» **Work item**
Where the listing below reaches the line containing "### Definición", start writing out lines exactly, and stop once the line containing "Sea $f : U \subseteq" has been written.
Exercise data START
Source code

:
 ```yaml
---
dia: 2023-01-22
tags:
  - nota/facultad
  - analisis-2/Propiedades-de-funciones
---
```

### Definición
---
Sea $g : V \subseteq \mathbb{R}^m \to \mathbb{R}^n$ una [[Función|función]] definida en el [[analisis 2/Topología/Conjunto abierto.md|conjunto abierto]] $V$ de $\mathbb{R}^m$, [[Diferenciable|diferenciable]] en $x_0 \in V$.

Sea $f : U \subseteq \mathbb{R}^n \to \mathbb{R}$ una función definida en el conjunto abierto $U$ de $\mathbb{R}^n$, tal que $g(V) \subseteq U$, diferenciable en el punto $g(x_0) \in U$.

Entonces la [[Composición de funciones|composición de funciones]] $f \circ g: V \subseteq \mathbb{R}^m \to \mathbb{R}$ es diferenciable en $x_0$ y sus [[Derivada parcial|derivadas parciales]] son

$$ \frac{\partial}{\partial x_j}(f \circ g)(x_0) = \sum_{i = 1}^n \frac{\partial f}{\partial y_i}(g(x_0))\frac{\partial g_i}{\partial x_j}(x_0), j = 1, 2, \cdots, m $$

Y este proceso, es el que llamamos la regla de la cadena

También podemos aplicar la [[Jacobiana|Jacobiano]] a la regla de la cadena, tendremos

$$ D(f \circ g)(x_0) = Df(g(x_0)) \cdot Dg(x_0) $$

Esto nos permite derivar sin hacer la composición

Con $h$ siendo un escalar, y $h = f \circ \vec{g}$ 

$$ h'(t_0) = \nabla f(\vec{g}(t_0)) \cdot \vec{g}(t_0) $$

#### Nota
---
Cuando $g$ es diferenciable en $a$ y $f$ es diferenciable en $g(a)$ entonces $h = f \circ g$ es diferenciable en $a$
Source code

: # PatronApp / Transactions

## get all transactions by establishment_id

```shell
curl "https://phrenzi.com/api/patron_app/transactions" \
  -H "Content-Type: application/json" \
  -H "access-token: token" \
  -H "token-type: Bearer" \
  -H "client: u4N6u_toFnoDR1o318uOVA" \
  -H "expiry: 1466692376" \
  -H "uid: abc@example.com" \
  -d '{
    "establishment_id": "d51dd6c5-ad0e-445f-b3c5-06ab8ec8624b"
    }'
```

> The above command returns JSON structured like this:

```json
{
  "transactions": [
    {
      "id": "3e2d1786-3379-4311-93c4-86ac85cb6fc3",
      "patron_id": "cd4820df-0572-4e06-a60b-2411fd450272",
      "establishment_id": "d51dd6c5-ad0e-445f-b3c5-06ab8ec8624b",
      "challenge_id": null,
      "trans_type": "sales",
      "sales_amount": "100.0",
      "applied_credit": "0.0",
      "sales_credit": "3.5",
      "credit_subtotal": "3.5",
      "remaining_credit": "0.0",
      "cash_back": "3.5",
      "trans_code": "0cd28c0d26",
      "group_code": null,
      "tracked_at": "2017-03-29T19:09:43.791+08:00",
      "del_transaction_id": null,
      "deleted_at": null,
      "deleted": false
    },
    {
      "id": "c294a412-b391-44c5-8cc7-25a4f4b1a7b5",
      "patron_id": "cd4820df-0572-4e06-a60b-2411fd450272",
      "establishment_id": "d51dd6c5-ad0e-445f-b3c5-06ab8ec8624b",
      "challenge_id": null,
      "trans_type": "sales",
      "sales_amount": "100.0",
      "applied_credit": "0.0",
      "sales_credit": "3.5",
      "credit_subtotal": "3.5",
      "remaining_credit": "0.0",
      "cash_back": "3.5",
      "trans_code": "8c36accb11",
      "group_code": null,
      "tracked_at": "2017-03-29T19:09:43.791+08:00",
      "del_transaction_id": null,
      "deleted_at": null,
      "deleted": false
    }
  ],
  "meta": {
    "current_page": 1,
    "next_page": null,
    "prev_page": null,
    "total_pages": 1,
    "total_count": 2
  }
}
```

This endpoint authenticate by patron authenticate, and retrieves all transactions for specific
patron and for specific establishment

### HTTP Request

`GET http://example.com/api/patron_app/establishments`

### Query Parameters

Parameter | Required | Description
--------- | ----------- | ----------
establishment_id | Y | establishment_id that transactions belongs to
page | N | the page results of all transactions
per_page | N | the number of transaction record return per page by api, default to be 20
Exercise data END
» **Task answer**
### Definición
---
Sea $g : V \subseteq \mathbb{R}^m \to \mathbb{R}^n$ una [[Función|función]] definida en el [[analisis 2/Topología/Conjunto abierto.md|conjunto abierto]] $V$ de $\mathbb{R}^m$, [[Diferenciable|diferenciable]] en $x_0 \in V$.

Sea $f : U \subseteq \mathbb{R}^n \to \mathbb{R}$ una función definida en el conjunto abierto $U$ de $\mathbb{R}^n$, tal que $g(V) \subseteq U$, diferenciable en el punto $g(x_0) \in U$.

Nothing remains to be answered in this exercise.